The sustainable development model shows favorable evaluation results, with GDP and urbanization rates set at medium-high development levels and a flood defense standard of 7000 m3/s. This developmental framework achieves a favorable state of coordination by the year 2028. It takes into account not only economic, environmental, and flood safety variables, but also ensures the synchronization and equilibrium among these variables. Therefore, choosing a sustainable development model is crucial for future progress. To achieve sustainable goals, we must balance environmental protection, flood safety, and economic growth through good coordination.
4. Conclusions
This paper utilized the downstream region of the Landong floodplain along the Yellow River as a case study, utilizing a system dynamics model (SDM) to simulate and quantify the level and scope of development coordination in accordance with the coupling coordination degree standard. Overall, all five development scenarios significantly improved the coupling coordination degrees, but adjustments focused on single aspects did not substantially enhance the coupling coordination degree. The sustainable development scenario, which balanced the regulation of all three aspects, achieved the best improvement in CCD. However, the development of the Landong floodplain should not only prioritize socio-economic growth, but should also consider flood safety and ecological factors. A comprehensive approach is needed, taking into account socio-economic, flood safety, and ecological indicators for coordinated development with high quality. Based on these findings, scientific management strategies for the coordinated development of the floodplain were proposed: (1) protect the riparian farmland and basic agricultural land without compromising flood safety functions; (2) enhance ecological restoration efforts to jointly create a harmonious environment; and (3) optimize the industrial structure to achieve high-quality development. This approach aims to promote the coordinated development of the system, providing new insights for implementing the high-quality development strategy in the Yellow River Basin at this stage. The theoretical model can also be extended to the research and practice of other floodplains, offering a reference for regions facing similar complex challenges.
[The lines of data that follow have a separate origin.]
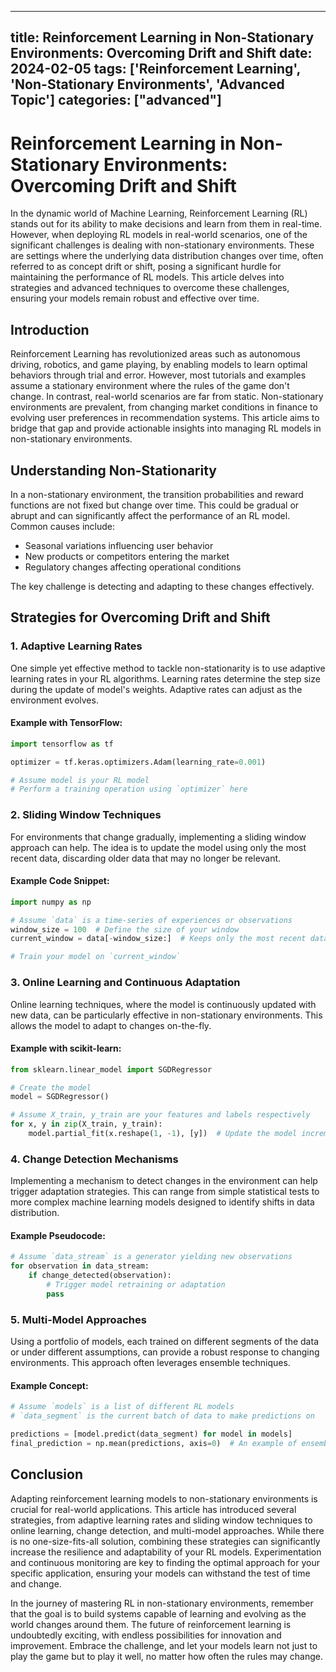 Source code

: 
---
title: Reinforcement Learning in Non-Stationary Environments: Overcoming Drift and Shift
date: 2024-02-05
tags: ['Reinforcement Learning', 'Non-Stationary Environments', 'Advanced Topic']
categories: ["advanced"]
---


# Reinforcement Learning in Non-Stationary Environments: Overcoming Drift and Shift

In the dynamic world of Machine Learning, Reinforcement Learning (RL) stands out for its ability to make decisions and learn from them in real-time. However, when deploying RL models in real-world scenarios, one of the significant challenges is dealing with non-stationary environments. These are settings where the underlying data distribution changes over time, often referred to as concept drift or shift, posing a significant hurdle for maintaining the performance of RL models. This article delves into strategies and advanced techniques to overcome these challenges, ensuring your models remain robust and effective over time.

## Introduction

Reinforcement Learning has revolutionized areas such as autonomous driving, robotics, and game playing, by enabling models to learn optimal behaviors through trial and error. However, most tutorials and examples assume a stationary environment where the rules of the game don't change. In contrast, real-world scenarios are far from static. Non-stationary environments are prevalent, from changing market conditions in finance to evolving user preferences in recommendation systems. This article aims to bridge that gap and provide actionable insights into managing RL models in non-stationary environments.

## Understanding Non-Stationarity

In a non-stationary environment, the transition probabilities and reward functions are not fixed but change over time. This could be gradual or abrupt and can significantly affect the performance of an RL model. Common causes include:

- Seasonal variations influencing user behavior
- New products or competitors entering the market
- Regulatory changes affecting operational conditions

The key challenge is detecting and adapting to these changes effectively.

## Strategies for Overcoming Drift and Shift

### 1. Adaptive Learning Rates

One simple yet effective method to tackle non-stationarity is to use adaptive learning rates in your RL algorithms. Learning rates determine the step size during the update of model's weights. Adaptive rates can adjust as the environment evolves.

#### Example with TensorFlow:

```python
import tensorflow as tf

optimizer = tf.keras.optimizers.Adam(learning_rate=0.001)

# Assume model is your RL model
# Perform a training operation using `optimizer` here
```

### 2. Sliding Window Techniques

For environments that change gradually, implementing a sliding window approach can help. The idea is to update the model using only the most recent data, discarding older data that may no longer be relevant.

#### Example Code Snippet:

```python
import numpy as np

# Assume `data` is a time-series of experiences or observations
window_size = 100  # Define the size of your window
current_window = data[-window_size:]  # Keeps only the most recent data

# Train your model on `current_window`
```

### 3. Online Learning and Continuous Adaptation

Online learning techniques, where the model is continuously updated with new data, can be particularly effective in non-stationary environments. This allows the model to adapt to changes on-the-fly.

#### Example with scikit-learn:

```python
from sklearn.linear_model import SGDRegressor

# Create the model
model = SGDRegressor()

# Assume X_train, y_train are your features and labels respectively
for x, y in zip(X_train, y_train):
    model.partial_fit(x.reshape(1, -1), [y])  # Update the model incrementally
```

### 4. Change Detection Mechanisms

Implementing a mechanism to detect changes in the environment can help trigger adaptation strategies. This can range from simple statistical tests to more complex machine learning models designed to identify shifts in data distribution.

#### Example Pseudocode:

```python
# Assume `data_stream` is a generator yielding new observations
for observation in data_stream:
    if change_detected(observation):
        # Trigger model retraining or adaptation
        pass
```

### 5. Multi-Model Approaches

Using a portfolio of models, each trained on different segments of the data or under different assumptions, can provide a robust response to changing environments. This approach often leverages ensemble techniques.

#### Example Concept:

```python
# Assume `models` is a list of different RL models
# `data_segment` is the current batch of data to make predictions on

predictions = [model.predict(data_segment) for model in models]
final_prediction = np.mean(predictions, axis=0)  # An example of ensemble prediction
```

## Conclusion

Adapting reinforcement learning models to non-stationary environments is crucial for real-world applications. This article has introduced several strategies, from adaptive learning rates and sliding window techniques to online learning, change detection, and multi-model approaches. While there is no one-size-fits-all solution, combining these strategies can significantly increase the resilience and adaptability of your RL models. Experimentation and continuous monitoring are key to finding the optimal approach for your specific application, ensuring your models can withstand the test of time and change.

In the journey of mastering RL in non-stationary environments, remember that the goal is to build systems capable of learning and evolving as the world changes around them. The future of reinforcement learning is undoubtedly exciting, with endless possibilities for innovation and improvement. Embrace the challenge, and let your models learn not just to play the game but to play it well, no matter how often the rules may change. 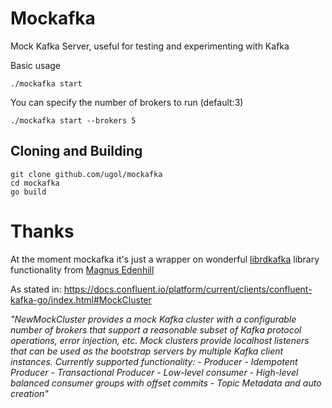 # Mockafka 

Mock Kafka Server, useful for testing and experimenting with Kafka

Basic usage
```
./mockafka start
```

You can specify the number of brokers to run (default:3) 

```
./mockafka start --brokers 5
```

## Cloning and Building

```
git clone github.com/ugol/mockafka
cd mockafka
go build 
```

# Thanks

At the moment mockafka it's just a wrapper on wonderful [librdkafka](https://github.com/edenhill/librdkafka) library functionality from [Magnus Edenhill](https://github.com/edenhill)

As stated in:
https://docs.confluent.io/platform/current/clients/confluent-kafka-go/index.html#MockCluster

_"NewMockCluster provides a mock Kafka cluster with a configurable number of brokers that support a reasonable subset of Kafka protocol operations, error injection, etc.
Mock clusters provide localhost listeners that can be used as the bootstrap servers by multiple Kafka client instances.
Currently supported functionality: - Producer - Idempotent Producer - Transactional Producer - Low-level consumer - High-level balanced consumer groups with offset commits - Topic Metadata and auto creation"_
However, this study has limitations as the socio-economic–flood-safety–ecological (SFE) system is complex with many indicator variables. The SD modeling in this study has overlooked or simplified some relationships among these variables. Furthermore, there are variations in statistical bulletin standards among different regions, resulting in notable data deficiencies for specific variables. Despite efforts to address these gaps through techniques like data imputation and literature review, disparities persist between the imputed values and the actual values, potentially causing inaccuracies in the construction of the system model. Hence, additional improvements are required. On the other hand, the socio-economic, flood safety, and ecological systems are dynamically changing entities involving numerous and complex factors. Future research could expand the model construction perspective beyond the evaluation index system to more comprehensively consider the connections and interrelationships among indicators. Moreover, to analyze development differences across regions, regulatory models tailored to the development priorities of specific regions could be constructed.